Bandung—Lahir dan berkembang di Nusantara, dangdut kerap kali menyita perhatian masyarakat lewat tabuhan kendang dan alunan melodi yang tak jarang membuat hati yang kalang kabut jadi terpincut. Pada hakikatnya, genre dangdut, yang merupakan produk akulturasi berbagai suku di Indonesia, masih dicintai masyarakat modern Indonesia, lintas etnis, dan budaya. Tak terkecuali lagu berbahasa daerah karya seorang maestro Sunda, yaitu Darso yang berjudul “Domba Kuring”. Berkat entakan irama yang akrab di telinga masyarakat Indonesia, tak mengherankan bila saat ini lagu tersebut tengah digandrungi oleh berbagai kalangan, baik muda maupun tua, bahkan video lagu itu meraih jutaan tinjauan di berbagai platform media sosial.

Perkembangan musik dangdut yang kian pesat tidak terlepas dari sejarah perkembangan khazanah kebudayaan Indonesia. Di tahun 1990, dangdut Sunda hadir dan tumbuh subur dengan percampuran elemen instrumen, melodi, tangga nada, dan struktur lagu dari etnik lain, seperti Jawa, Minangkabau, dan Tapanuli (Muttaqin, 2006). Sebagai genre musik yang multietnik, dangdut bergerak sebagai penjaga budaya dan juga pemersatu bangsa. Lagu “Domba Kuring” berhasil mempersatukan warganet di Indonesia dan terus bergema sepanjang tahun 2023. Dengan lirik yang sederhana, tetapi menarik, makna lagu ini memantik rasa penasaran masyarakat Indonesia sehingga terus menjadi bahan perbincangan.
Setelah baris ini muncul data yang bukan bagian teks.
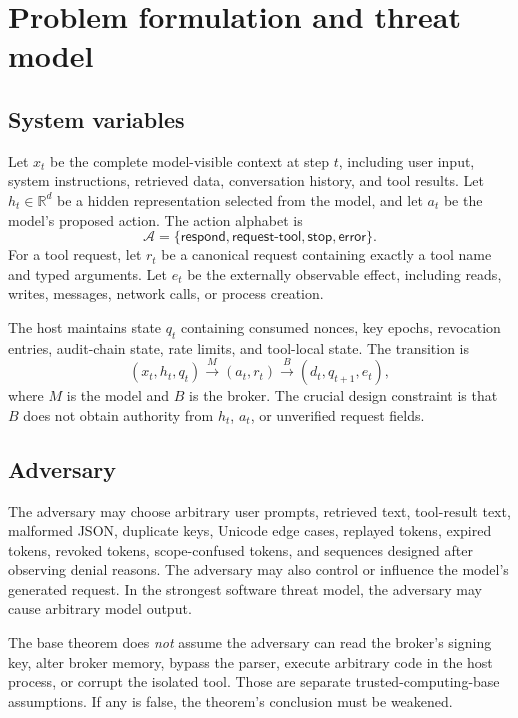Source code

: \documentclass[11pt]{article}
\newcommand{\R}{\mathbb{R}}
\newcommand{\1}{\mathbf{1}}
\newcommand{\cA}{\mathcal{A}}
\begin{document}
\section{Problem formulation and threat model}

\subsection{System variables}
Let $x_t$ be the complete model-visible context at step $t$, including user input, system instructions, retrieved data, conversation history, and tool results. Let $h_t\in\R^d$ be a hidden representation selected from the model, and let $a_t$ be the model's proposed action. The action alphabet is
\[
  \cA = \{\textsf{respond},\textsf{request-tool},\textsf{stop},\textsf{error}\}.
\]
For a tool request, let $r_t$ be a canonical request containing exactly a tool name and typed arguments. Let $e_t$ be the externally observable effect, including reads, writes, messages, network calls, or process creation.

The host maintains state $q_t$ containing consumed nonces, key epochs, revocation entries, audit-chain state, rate limits, and tool-local state. The transition is
\begin{equation}
 (x_t,h_t,q_t) \xrightarrow{M} (a_t,r_t) \xrightarrow{B} (d_t,q_{t+1},e_t),
\end{equation}
where $M$ is the model and $B$ is the broker. The crucial design constraint is that $B$ does not obtain authority from $h_t$, $a_t$, or unverified request fields.

\subsection{Adversary}
The adversary may choose arbitrary user prompts, retrieved text, tool-result text, malformed JSON, duplicate keys, Unicode edge cases, replayed tokens, expired tokens, revoked tokens, scope-confused tokens, and sequences designed after observing denial reasons. The adversary may also control or influence the model's generated request. In the strongest software threat model, the adversary may cause arbitrary model output.

The base theorem does \emph{not} assume the adversary can read the broker's signing key, alter broker memory, bypass the parser, execute arbitrary code in the host process, or corrupt the isolated tool. Those are separate trusted-computing-base assumptions. If any is false, the theorem's conclusion must be weakened.
\end{document}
Lantas, apa sebenarnya makna dari lagu tersebut? Dibuka dengan lirik Miara domba téh dua. Domba bikang duanana yang artinya ‘Memelihara domba itu dua. Domba betina dua-duanya.’ Lagu ini menceritakan tentang kebanggaan dan komitmen dalam memelihara domba-domba secara mandiri yang tersurat dalam salah satu lirik yang paling diingat masyarakat: Domba-domba kuring. Diangon-angon ku kuring. 

Pemilihan hewan domba sebagai objek dalam lagu “Domba Kuring” bukan tanpa alasan. Jika ditelaah kembali sejarahnya, domba amat erat dengan kebudayaan adu ketangkasan hewan dari daerah Jawa Barat, yaitu Kabupaten Garut. Lewat ajang ini, masyarakat yang memiliki domba mampu bersaing mendapatkan prestise bahkan uang jutaan rupiah (Nurhuda dan Firdaus, 2023). Budaya ini sudah mengakar ke dalam masyarakat Kabupaten Garut, bahkan Indonesia, karena penamaan khas “domba garut” sudah masuk entri KBBI dengan definisi domba yang tubuhnya besar, lebar, dan kuat, tanduk jantannya besar, melengkung ke belakang terus ke depan membentuk semacam lingkaran. Kata domba garut yang sarat akan nilai kebudayaan bisa ditemukan dalam lirik Jaluna mah domba adu asal Garut. 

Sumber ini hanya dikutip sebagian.